Жанна. Я не виню тебя, Джек. Ты прав. Если Бог попустит, чтобы меня разбили, я буду стоить меньше любого солдата. Но, может быть, Франция захочет все-таки заплатить за меня выкуп - из благодарности за то, что Бог сделал для нее моими руками?
Карл. Я тебе сто раз говорил: у меня нет денег. А с этой коронацией, которую ты сама затеяла, пришлось опять влезть в долги, и это тоже все вылетело, до последнего грошика.
Жанна. Церковь богаче тебя. Я уповаю на Церковь.
Архиепископ. Женщина! Тебя повлекут по улицам и сожгут на костре, как ведьму.
Жанна (кидается к нему). О монсеньор, что вы говорите? Как это может быть? Я - ведьма?

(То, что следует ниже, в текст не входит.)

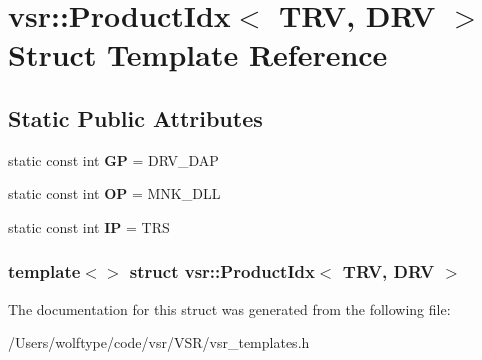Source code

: \hypertarget{structvsr_1_1_product_idx_3_01_t_r_v_00_01_d_r_v_01_4}{\section{vsr\-:\-:Product\-Idx$<$ T\-R\-V, D\-R\-V $>$ Struct Template Reference}
\label{structvsr_1_1_product_idx_3_01_t_r_v_00_01_d_r_v_01_4}
}
\subsection*{Static Public Attributes}
\begin{DoxyCompactItemize}
\item 
\hypertarget{structvsr_1_1_product_idx_3_01_t_r_v_00_01_d_r_v_01_4_af6f21862cba531e1cd5d97ffaec269a5}{static const int {\bfseries G\-P} = D\-R\-V\-\_\-\-D\-A\-P}\label{structvsr_1_1_product_idx_3_01_t_r_v_00_01_d_r_v_01_4_af6f21862cba531e1cd5d97ffaec269a5}

\item 
\hypertarget{structvsr_1_1_product_idx_3_01_t_r_v_00_01_d_r_v_01_4_add2642d1dd2170df297e5ccb22f85067}{static const int {\bfseries O\-P} = M\-N\-K\-\_\-\-D\-L\-L}\label{structvsr_1_1_product_idx_3_01_t_r_v_00_01_d_r_v_01_4_add2642d1dd2170df297e5ccb22f85067}

\item 
\hypertarget{structvsr_1_1_product_idx_3_01_t_r_v_00_01_d_r_v_01_4_ab62e66d1ad088e30746e340ae1ba3149}{static const int {\bfseries I\-P} = T\-R\-S}\label{structvsr_1_1_product_idx_3_01_t_r_v_00_01_d_r_v_01_4_ab62e66d1ad088e30746e340ae1ba3149}

\end{DoxyCompactItemize}
\subsubsection*{template$<$$>$ struct vsr\-::\-Product\-Idx$<$ T\-R\-V, D\-R\-V $>$}



The documentation for this struct was generated from the following file\-:\begin{DoxyCompactItemize}
\item 
/\-Users/wolftype/code/vsr/\-V\-S\-R/vsr\-\_\-templates.\-h\end{DoxyCompactItemize}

Архиепископ. Пьер Кошон знает свое дело. Парижский университет недавно сжег женщину. А знаешь, в чем была ее вина? Она говорила, что все, что ты сделала, правильно и угодно Богу.
Жанна (ошеломлена). Но почему?.. Какой в этом смысл?.. Конечно, то, что я сделала, угодно Богу. Не могли же они сжечь эту бедняжку только за то, что она говорила правду?..

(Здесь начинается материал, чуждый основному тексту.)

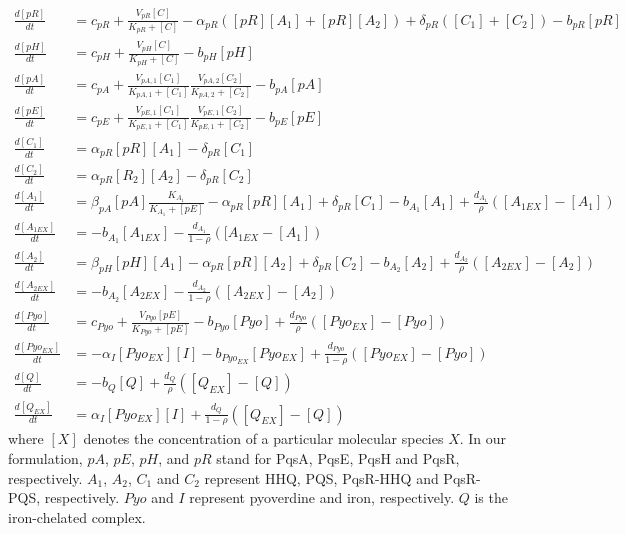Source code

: \documentclass[runningheads]{llncs}
\begin{document}
\vspace{-15pt}
\begingroup\makeatletter{}\check@mathfonts
\def\maketag@@@#1{\hbox{\m@th\small\normalfont#1}}
\begin{align}
\frac{d[pR]}{dt} &=  c_{pR} + \frac{V_{pR} [C]}{K_{pR} + [C]} \!-\! \alpha_{pR} ( [pR][A_1] + [pR][A_2] )  \!+\! \delta_{pR} ( [C_1] +  [C_2] )\! -\!b_{pR} [pR]   \\
\frac{d[pH]}{dt} &=  c_{pH} + \frac{V_{pH} [C]}{K_{pH} + [C]} -b_{pH} [pH]   \\
\frac{d[pA]}{dt}  &=  c_{pA} + \frac{V_{pA,1} [C_1]}{K_{pA,1} + [C_1]} \frac{V_{pA,2} [C_2]}{K_{pA,2} + [C_2]}  -b_{pA} [pA]   \\
\frac{d[pE]}{dt} &=  c_{pE}  +  \frac{V_{pE, 1} [C_1]}{K_{pE, 1} + [C_1]} \frac{V_{pE, 1} [C_2]}{K_{pE, 1} + [C_2]} -b_{pE} [pE] \\
\frac{d[C_1]}{dt} &= \alpha_{pR} [pR] [A_1] - \delta_{pR} [C_1] \\ 
\frac{d[C_2]}{dt} &= \alpha_{pR} [R_2][A_2] - \delta_{pR} [C_2] \\ 
\frac{d[A_1]}{dt} &=   \beta_{pA} [pA]\frac{K_{A_1}}{K_{A_1} \!+ \! [pE]} \! - \! \alpha_{pR} [pR][A_1] \!+\! \delta_{pR} [C_1]  \!-\! b_{A_1} [A_1] \! + \!\frac{d_{A_1}}{\rho} ([A_{1EX}] \!-\! [A_1]) \\ 
\frac{d[A_{1EX}]}{dt} &=  -  b_{A_1} [A_{1EX}] -\frac{d_{A_1}}{1-\rho} ( [A_{1EX}  - [A_1])  \\ 
\frac{d[A_2]}{dt} &= \beta_{pH} [pH] [A_1] \! -\! \alpha_{pR} [pR][A_2] + \delta_{pR} [C_2] - b_{A_2} [A_2]   +\frac{d_{A_2}}{\rho} ([A_{2EX}] - [A_2]) \\ 
\frac{d[A_{2EX}]}{dt} &= -  b_{A_2} [A_{2EX}]  -\frac{d_{A_2}}{1 - \rho} ([A_{2EX}]  - [A_2])   \\ 
\frac{d[Pyo]}{dt} &=   c_{Pyo} + \frac{V_{Pyo}  [pE]}{K_{Pyo} + [pE]} - b_{Pyo} [Pyo] +  \frac{d_{Pyo}}{\rho} ([Pyo_{EX}] -[Pyo])   \\
\label{Irona}  
\frac{d[Pyo_{EX}]}{dt} &=  - \alpha_{I} [Pyo_{EX}][I] - b_{Pyo_{EX}} [Pyo_{EX}] + \frac{d_{Pyo}}{1 - \rho} ([Pyo_{EX}] - [Pyo])\\ 
\frac{d[Q]}{dt} &= - b_{Q} [Q]  + \frac{d_Q}{\rho} ([Q_{EX}] - [Q]) \\ 
\frac{d[Q_{EX}]}{dt}  &=  \alpha_{I} [Pyo_{EX}][I] + \frac{d_{Q}}{1 - \rho} ([Q_{EX}] - [Q])   
\label{QS_end}
\end{align}\endgroup
where $[X]$ denotes the concentration of a particular molecular species $X$. In our formulation, $pA$, $pE$, $pH$, and $pR$ stand for PqsA, PqsE, PqsH and PqsR, respectively. $A_1$, $A_2$, $C_1$ and $C_2$ represent HHQ, PQS, PqsR-HHQ and PqsR-PQS, respectively. $Pyo$ and $I$ represent pyoverdine and iron, respectively. $Q$ is the iron-chelated complex. 
\end{document}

Архиепископ. А вот сожгли!
Жанна. Но вы-то знаете, что она говорила правду. Вы не позволите им сжечь меня?..
Архиепископ. А как я этому помешаю?
Жанна. Обратитесь к ним от имени Церкви. Ведь вы же один из князей Церкви. Я ничего не боюсь, если вы осените меня своим благословением.
Архиепископ. У меня нет благословения для тебя, пока ты пребываешь во грехе гордыни и непослушания.
Жанна. Ну как вы можете это говорить?! Я совсем не горда, и непослушания во мне никакого нету. Я бедная простая девушка, ничего не знаю, даже читать не умею. Откуда у меня взяться гордыне? И как можно сказать, что я непослушна, когда я во всем слушаюсь моих голосов, потому что они от Бога?
Архиепископ. Голос Бога на земле один - это голос воинствующей Церкви. А все твои голоса - это только отзвуки собственного твоего своеволия.
Жанна. Неправда!
Архиепископ (покраснев от гнева). Ты говоришь архиепископу у него же в соборе, что он лжет, - и еще утверждаешь, что неповинна в гордыне и непослушании!
Жанна. Я не говорила, что вы лжете. Это вы все равно что сказали про мои голоса, будто они лгут. А в чем они до сих пор солгали? Ну, пусть вы в них не верите, пусть даже это только отзвуки моего собственного здравого смысла, - но разве неверно, что они всегда правы, а ваши земные советники всегда неправы?